YOUR TASK
The answer is the data repeated in full, with no pictures included.

*** Opening EXCERPTED DATA ***

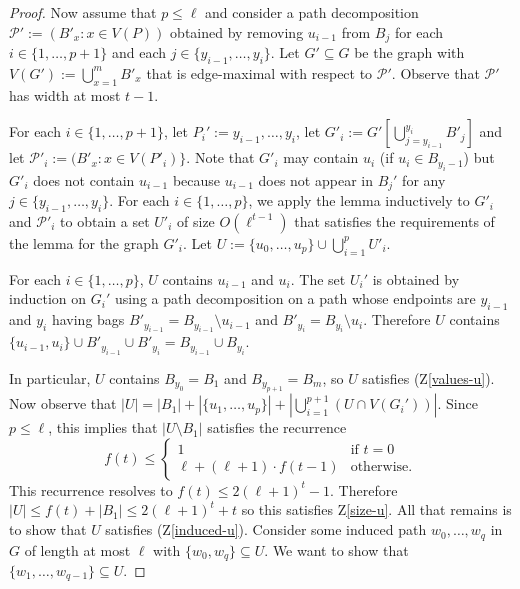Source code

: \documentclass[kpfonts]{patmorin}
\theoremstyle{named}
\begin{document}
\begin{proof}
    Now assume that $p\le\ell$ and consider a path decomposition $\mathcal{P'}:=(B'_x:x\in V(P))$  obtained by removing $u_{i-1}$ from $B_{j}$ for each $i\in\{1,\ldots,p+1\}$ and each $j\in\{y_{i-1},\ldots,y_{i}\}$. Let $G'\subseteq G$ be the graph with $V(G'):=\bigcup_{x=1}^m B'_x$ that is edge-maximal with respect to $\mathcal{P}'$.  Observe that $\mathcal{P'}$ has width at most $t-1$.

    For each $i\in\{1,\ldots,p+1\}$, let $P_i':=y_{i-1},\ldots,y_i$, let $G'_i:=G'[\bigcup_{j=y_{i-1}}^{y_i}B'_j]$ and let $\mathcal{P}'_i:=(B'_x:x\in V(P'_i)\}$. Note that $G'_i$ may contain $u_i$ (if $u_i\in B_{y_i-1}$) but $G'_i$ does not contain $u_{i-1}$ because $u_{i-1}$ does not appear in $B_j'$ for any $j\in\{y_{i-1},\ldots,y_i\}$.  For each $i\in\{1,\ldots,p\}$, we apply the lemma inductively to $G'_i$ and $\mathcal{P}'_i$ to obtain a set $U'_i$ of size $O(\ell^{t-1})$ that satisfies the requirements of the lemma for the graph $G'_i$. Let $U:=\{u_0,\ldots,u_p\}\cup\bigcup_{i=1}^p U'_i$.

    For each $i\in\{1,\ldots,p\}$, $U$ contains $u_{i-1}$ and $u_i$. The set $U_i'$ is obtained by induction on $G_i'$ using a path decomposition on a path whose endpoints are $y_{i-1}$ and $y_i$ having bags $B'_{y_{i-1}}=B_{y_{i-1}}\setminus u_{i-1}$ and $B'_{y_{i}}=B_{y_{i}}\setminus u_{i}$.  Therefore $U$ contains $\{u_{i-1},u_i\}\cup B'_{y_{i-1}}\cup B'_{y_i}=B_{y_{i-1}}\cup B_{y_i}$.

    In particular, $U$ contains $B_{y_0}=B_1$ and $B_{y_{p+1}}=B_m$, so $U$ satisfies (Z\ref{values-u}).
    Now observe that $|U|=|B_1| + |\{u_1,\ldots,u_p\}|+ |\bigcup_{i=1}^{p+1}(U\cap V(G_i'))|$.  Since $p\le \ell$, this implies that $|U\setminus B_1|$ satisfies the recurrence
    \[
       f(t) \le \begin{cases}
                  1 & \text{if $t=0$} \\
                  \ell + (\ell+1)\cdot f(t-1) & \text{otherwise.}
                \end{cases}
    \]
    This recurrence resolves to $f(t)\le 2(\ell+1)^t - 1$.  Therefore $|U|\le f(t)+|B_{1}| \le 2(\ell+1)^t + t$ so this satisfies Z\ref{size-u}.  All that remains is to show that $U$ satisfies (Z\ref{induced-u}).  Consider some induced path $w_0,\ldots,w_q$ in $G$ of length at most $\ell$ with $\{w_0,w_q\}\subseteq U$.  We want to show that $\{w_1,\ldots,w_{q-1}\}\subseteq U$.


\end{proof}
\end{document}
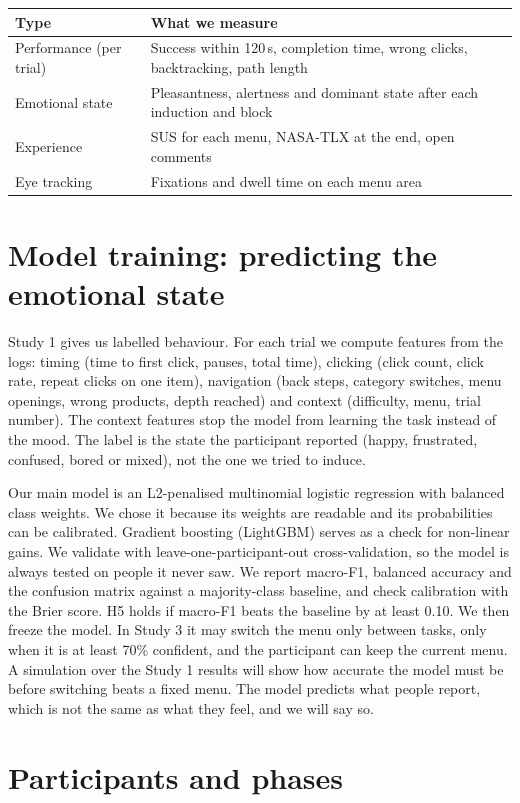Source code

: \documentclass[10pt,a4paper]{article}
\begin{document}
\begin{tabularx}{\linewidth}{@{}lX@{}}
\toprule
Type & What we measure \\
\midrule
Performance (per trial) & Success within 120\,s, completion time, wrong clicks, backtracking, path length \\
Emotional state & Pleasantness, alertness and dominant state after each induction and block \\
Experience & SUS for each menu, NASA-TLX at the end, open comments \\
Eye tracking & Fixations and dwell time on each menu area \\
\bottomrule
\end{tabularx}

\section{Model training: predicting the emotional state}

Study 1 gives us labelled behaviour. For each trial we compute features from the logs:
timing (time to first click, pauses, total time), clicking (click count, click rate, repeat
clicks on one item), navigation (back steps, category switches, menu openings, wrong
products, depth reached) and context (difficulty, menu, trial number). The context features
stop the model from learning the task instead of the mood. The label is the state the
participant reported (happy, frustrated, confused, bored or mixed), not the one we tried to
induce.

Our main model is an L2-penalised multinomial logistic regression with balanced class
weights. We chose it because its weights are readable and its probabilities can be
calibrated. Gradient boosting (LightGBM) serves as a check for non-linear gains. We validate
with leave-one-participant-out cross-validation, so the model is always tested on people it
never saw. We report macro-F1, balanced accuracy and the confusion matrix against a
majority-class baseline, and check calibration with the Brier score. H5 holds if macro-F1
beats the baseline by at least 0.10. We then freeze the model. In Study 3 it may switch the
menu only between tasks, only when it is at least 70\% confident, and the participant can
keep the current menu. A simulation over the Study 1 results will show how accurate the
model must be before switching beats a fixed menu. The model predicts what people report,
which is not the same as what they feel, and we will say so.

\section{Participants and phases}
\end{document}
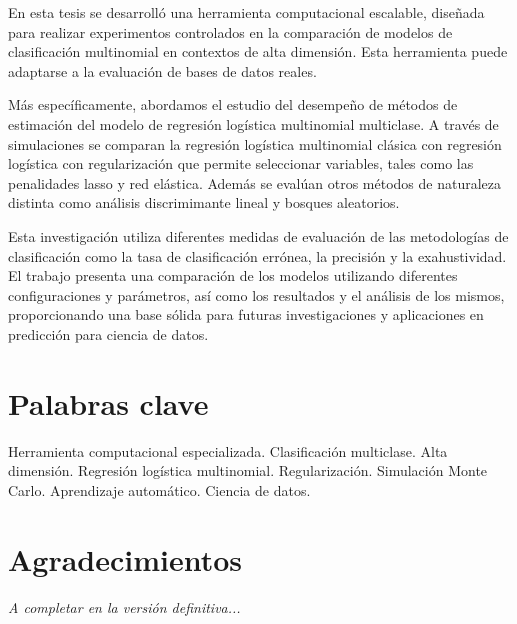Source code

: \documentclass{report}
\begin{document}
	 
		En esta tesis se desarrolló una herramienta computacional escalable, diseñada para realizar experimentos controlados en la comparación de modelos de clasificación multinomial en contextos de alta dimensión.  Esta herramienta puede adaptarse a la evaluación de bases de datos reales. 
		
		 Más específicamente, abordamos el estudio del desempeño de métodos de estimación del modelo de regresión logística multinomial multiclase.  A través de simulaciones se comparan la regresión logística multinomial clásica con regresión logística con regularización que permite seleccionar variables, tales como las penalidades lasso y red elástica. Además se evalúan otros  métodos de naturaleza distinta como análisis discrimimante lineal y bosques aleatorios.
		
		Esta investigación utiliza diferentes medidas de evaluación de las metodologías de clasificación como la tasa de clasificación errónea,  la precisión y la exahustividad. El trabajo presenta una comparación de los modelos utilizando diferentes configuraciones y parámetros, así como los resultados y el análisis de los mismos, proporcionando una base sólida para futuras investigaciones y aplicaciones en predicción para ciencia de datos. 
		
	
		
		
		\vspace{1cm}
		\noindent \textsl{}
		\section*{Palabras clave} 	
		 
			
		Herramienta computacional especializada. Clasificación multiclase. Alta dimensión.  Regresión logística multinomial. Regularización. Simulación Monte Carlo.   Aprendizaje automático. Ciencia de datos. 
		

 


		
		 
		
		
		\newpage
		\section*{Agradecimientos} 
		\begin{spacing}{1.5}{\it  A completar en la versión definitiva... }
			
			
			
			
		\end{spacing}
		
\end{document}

*** Closing EXCERPTED DATA ***

WRITTEN RESPONSE
Source code

: \documentclass[kpfonts]{patmorin}
\theoremstyle{named}
\begin{document}
\begin{proof}
    Now assume that $p\le\ell$ and consider a path decomposition $\mathcal{P'}:=(B'_x:x\in V(P))$  obtained by removing $u_{i-1}$ from $B_{j}$ for each $i\in\{1,\ldots,p+1\}$ and each $j\in\{y_{i-1},\ldots,y_{i}\}$. Let $G'\subseteq G$ be the graph with $V(G'):=\bigcup_{x=1}^m B'_x$ that is edge-maximal with respect to $\mathcal{P}'$.  Observe that $\mathcal{P'}$ has width at most $t-1$.

    For each $i\in\{1,\ldots,p+1\}$, let $P_i':=y_{i-1},\ldots,y_i$, let $G'_i:=G'[\bigcup_{j=y_{i-1}}^{y_i}B'_j]$ and let $\mathcal{P}'_i:=(B'_x:x\in V(P'_i)\}$. Note that $G'_i$ may contain $u_i$ (if $u_i\in B_{y_i-1}$) but $G'_i$ does not contain $u_{i-1}$ because $u_{i-1}$ does not appear in $B_j'$ for any $j\in\{y_{i-1},\ldots,y_i\}$.  For each $i\in\{1,\ldots,p\}$, we apply the lemma inductively to $G'_i$ and $\mathcal{P}'_i$ to obtain a set $U'_i$ of size $O(\ell^{t-1})$ that satisfies the requirements of the lemma for the graph $G'_i$. Let $U:=\{u_0,\ldots,u_p\}\cup\bigcup_{i=1}^p U'_i$.

    For each $i\in\{1,\ldots,p\}$, $U$ contains $u_{i-1}$ and $u_i$. The set $U_i'$ is obtained by induction on $G_i'$ using a path decomposition on a path whose endpoints are $y_{i-1}$ and $y_i$ having bags $B'_{y_{i-1}}=B_{y_{i-1}}\setminus u_{i-1}$ and $B'_{y_{i}}=B_{y_{i}}\setminus u_{i}$.  Therefore $U$ contains $\{u_{i-1},u_i\}\cup B'_{y_{i-1}}\cup B'_{y_i}=B_{y_{i-1}}\cup B_{y_i}$.

    In particular, $U$ contains $B_{y_0}=B_1$ and $B_{y_{p+1}}=B_m$, so $U$ satisfies (Z\ref{values-u}).
    Now observe that $|U|=|B_1| + |\{u_1,\ldots,u_p\}|+ |\bigcup_{i=1}^{p+1}(U\cap V(G_i'))|$.  Since $p\le \ell$, this implies that $|U\setminus B_1|$ satisfies the recurrence
    \[
       f(t) \le \begin{cases}
                  1 & \text{if $t=0$} \\
                  \ell + (\ell+1)\cdot f(t-1) & \text{otherwise.}
                \end{cases}
    \]
    This recurrence resolves to $f(t)\le 2(\ell+1)^t - 1$.  Therefore $|U|\le f(t)+|B_{1}| \le 2(\ell+1)^t + t$ so this satisfies Z\ref{size-u}.  All that remains is to show that $U$ satisfies (Z\ref{induced-u}).  Consider some induced path $w_0,\ldots,w_q$ in $G$ of length at most $\ell$ with $\{w_0,w_q\}\subseteq U$.  We want to show that $\{w_1,\ldots,w_{q-1}\}\subseteq U$.


\end{proof}
\end{document}
Source code

: \documentclass[10pt,a4paper]{article}
\begin{document}
\begin{tabularx}{\linewidth}{@{}lX@{}}
\toprule
Type & What we measure \\
\midrule
Performance (per trial) & Success within 120\,s, completion time, wrong clicks, backtracking, path length \\
Emotional state & Pleasantness, alertness and dominant state after each induction and block \\
Experience & SUS for each menu, NASA-TLX at the end, open comments \\
Eye tracking & Fixations and dwell time on each menu area \\
\bottomrule
\end{tabularx}

\section{Model training: predicting the emotional state}

Study 1 gives us labelled behaviour. For each trial we compute features from the logs:
timing (time to first click, pauses, total time), clicking (click count, click rate, repeat
clicks on one item), navigation (back steps, category switches, menu openings, wrong
products, depth reached) and context (difficulty, menu, trial number). The context features
stop the model from learning the task instead of the mood. The label is the state the
participant reported (happy, frustrated, confused, bored or mixed), not the one we tried to
induce.

Our main model is an L2-penalised multinomial logistic regression with balanced class
weights. We chose it because its weights are readable and its probabilities can be
calibrated. Gradient boosting (LightGBM) serves as a check for non-linear gains. We validate
with leave-one-participant-out cross-validation, so the model is always tested on people it
never saw. We report macro-F1, balanced accuracy and the confusion matrix against a
majority-class baseline, and check calibration with the Brier score. H5 holds if macro-F1
beats the baseline by at least 0.10. We then freeze the model. In Study 3 it may switch the
menu only between tasks, only when it is at least 70\% confident, and the participant can
keep the current menu. A simulation over the Study 1 results will show how accurate the
model must be before switching beats a fixed menu. The model predicts what people report,
which is not the same as what they feel, and we will say so.

\section{Participants and phases}
\end{document}
Source code

: \documentclass{report}
\begin{document}
	 
		En esta tesis se desarrolló una herramienta computacional escalable, diseñada para realizar experimentos controlados en la comparación de modelos de clasificación multinomial en contextos de alta dimensión.  Esta herramienta puede adaptarse a la evaluación de bases de datos reales. 
		
		 Más específicamente, abordamos el estudio del desempeño de métodos de estimación del modelo de regresión logística multinomial multiclase.  A través de simulaciones se comparan la regresión logística multinomial clásica con regresión logística con regularización que permite seleccionar variables, tales como las penalidades lasso y red elástica. Además se evalúan otros  métodos de naturaleza distinta como análisis discrimimante lineal y bosques aleatorios.
		
		Esta investigación utiliza diferentes medidas de evaluación de las metodologías de clasificación como la tasa de clasificación errónea,  la precisión y la exahustividad. El trabajo presenta una comparación de los modelos utilizando diferentes configuraciones y parámetros, así como los resultados y el análisis de los mismos, proporcionando una base sólida para futuras investigaciones y aplicaciones en predicción para ciencia de datos. 
		
	
		
		
		\vspace{1cm}
		\noindent \textsl{}
		\section*{Palabras clave} 	
		 
			
		Herramienta computacional especializada. Clasificación multiclase. Alta dimensión.  Regresión logística multinomial. Regularización. Simulación Monte Carlo.   Aprendizaje automático. Ciencia de datos. 
		

 


		
		 
		
		
		\newpage
		\section*{Agradecimientos} 
		\begin{spacing}{1.5}{\it  A completar en la versión definitiva... }
			
			
			
			
		\end{spacing}
		
\end{document}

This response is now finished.